A notable strength of the work, Sjostrand and colleagues wrote, is the lack of inclusion of employment status among patients with cluster headache, meaning that irrespective of whether they had paid work, were unemployed, or were on parental leave, patients were included in analysis. The results, as such, were not impacted by the healthy worker effect, they noted.

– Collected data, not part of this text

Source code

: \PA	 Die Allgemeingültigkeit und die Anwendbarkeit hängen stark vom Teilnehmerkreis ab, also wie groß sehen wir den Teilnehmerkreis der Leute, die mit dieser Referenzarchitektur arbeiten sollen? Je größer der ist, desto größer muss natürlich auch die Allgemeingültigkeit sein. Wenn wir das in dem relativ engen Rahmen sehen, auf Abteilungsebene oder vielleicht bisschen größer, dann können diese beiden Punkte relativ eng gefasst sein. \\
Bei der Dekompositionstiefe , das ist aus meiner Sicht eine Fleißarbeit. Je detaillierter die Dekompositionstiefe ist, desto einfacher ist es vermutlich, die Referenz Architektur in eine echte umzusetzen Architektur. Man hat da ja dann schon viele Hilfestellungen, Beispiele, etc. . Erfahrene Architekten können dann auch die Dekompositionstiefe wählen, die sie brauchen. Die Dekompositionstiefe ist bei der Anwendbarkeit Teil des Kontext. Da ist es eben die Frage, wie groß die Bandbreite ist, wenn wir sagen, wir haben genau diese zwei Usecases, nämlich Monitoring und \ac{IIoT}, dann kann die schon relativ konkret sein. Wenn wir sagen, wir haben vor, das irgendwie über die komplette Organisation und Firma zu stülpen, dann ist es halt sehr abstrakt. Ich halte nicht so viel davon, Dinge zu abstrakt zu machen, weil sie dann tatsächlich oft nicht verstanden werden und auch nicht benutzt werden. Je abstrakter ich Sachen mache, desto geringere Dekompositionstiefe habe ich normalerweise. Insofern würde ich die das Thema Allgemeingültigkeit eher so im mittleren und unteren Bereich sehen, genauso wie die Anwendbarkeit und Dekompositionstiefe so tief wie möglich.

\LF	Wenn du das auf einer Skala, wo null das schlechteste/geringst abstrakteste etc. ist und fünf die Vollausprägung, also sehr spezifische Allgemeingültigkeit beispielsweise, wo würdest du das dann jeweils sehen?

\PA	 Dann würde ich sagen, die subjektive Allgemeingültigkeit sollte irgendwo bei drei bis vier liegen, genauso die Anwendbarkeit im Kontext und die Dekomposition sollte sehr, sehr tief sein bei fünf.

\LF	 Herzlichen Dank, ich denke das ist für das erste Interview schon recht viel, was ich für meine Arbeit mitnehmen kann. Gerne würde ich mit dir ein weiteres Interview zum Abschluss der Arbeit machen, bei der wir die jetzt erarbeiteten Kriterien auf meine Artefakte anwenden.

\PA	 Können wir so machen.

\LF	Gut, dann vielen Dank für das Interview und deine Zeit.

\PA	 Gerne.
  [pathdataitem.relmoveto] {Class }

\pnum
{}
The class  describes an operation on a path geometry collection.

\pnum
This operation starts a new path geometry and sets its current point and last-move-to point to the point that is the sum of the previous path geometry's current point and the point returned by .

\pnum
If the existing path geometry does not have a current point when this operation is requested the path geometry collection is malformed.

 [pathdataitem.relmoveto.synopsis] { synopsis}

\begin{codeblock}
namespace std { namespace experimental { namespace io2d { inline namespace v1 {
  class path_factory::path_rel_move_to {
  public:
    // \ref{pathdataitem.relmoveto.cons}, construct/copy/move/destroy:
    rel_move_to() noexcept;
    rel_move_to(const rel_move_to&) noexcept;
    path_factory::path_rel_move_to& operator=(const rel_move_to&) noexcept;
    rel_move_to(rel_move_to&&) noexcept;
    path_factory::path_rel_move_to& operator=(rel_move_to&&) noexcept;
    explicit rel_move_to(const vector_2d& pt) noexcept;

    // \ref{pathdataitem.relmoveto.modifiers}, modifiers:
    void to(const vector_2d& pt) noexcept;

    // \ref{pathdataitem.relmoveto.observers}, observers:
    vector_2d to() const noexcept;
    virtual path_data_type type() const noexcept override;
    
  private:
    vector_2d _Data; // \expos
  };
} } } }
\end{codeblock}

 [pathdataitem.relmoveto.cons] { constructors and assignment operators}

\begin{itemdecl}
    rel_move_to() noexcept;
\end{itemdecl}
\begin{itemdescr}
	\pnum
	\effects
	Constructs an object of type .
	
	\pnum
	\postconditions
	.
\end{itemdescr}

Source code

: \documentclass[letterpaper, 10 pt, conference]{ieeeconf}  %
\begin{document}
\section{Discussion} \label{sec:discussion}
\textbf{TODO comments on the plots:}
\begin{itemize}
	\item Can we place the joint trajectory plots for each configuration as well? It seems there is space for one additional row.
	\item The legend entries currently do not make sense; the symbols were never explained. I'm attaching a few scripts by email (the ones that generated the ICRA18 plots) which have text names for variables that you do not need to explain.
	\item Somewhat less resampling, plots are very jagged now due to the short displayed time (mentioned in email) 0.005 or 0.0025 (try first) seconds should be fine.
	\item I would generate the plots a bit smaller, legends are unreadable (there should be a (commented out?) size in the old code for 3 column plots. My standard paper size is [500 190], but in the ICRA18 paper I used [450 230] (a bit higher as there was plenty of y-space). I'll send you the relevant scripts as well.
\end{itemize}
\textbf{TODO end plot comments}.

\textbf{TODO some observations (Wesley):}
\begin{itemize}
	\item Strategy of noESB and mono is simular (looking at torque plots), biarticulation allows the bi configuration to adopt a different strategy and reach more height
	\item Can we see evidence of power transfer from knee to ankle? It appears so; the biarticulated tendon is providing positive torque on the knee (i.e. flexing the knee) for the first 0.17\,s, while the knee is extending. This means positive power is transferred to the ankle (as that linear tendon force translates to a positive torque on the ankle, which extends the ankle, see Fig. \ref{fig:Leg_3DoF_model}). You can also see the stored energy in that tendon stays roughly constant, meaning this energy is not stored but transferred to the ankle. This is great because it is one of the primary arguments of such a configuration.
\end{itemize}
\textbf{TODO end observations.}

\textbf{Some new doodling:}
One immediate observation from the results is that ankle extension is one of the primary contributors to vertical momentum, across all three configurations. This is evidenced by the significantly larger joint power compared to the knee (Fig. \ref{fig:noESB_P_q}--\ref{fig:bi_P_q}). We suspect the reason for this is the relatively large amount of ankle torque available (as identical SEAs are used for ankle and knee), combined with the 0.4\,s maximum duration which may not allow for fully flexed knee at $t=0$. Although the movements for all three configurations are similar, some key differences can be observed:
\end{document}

In prior work, the group assessed sickness absence and disability pension in the same groups, finding, similarly, that those with cluster headache had a higher prevalence of full-time disability pension for all of 2010 (10.28%) compared to the reference group (5.82%). After excluding individuals on full-time disability pension the whole year, sickness absence rates were 6.88% and 4.12%, respectively.3

“Based on these large differences, we in this study deepened the analyses, focusing not only on the occurrence of sickness absence or disability pension but also on the magnitude of it, in terms of length and number of days—there is, of course, a large difference between having, for example, just a few days of sickness absence or 11 months of sickness absence,” Sjostrand and colleagues noted.
REFERENCES
1. Sjostrand C, Alexanderson K, Josefsson P, Steinberg A. Sickness absence and disability pension days in patients with cluster headache and matched reference. Neurology. 2020;00:1-9. doi:10.1212/WNL.0000000000009016
2. Wei DYT, Ong JJY, Goadsby PJ. Cluster Headache: Epidemiology, Pathophysiology, Clinical Features, and Diagnosis. Ann Indian Acad Neurol. 2018;21(Suppl 1):S3–S8. doi: 10.4103/aian.AIAN_349_17.
3. Steinberg A, Josefsson P, Alexanderson K, Sj¨ostrand C. Cluster headache: Prevalence, sickness absence, and disability pension in working ages in Sweden. Neurology. 2019;93:e404–e414.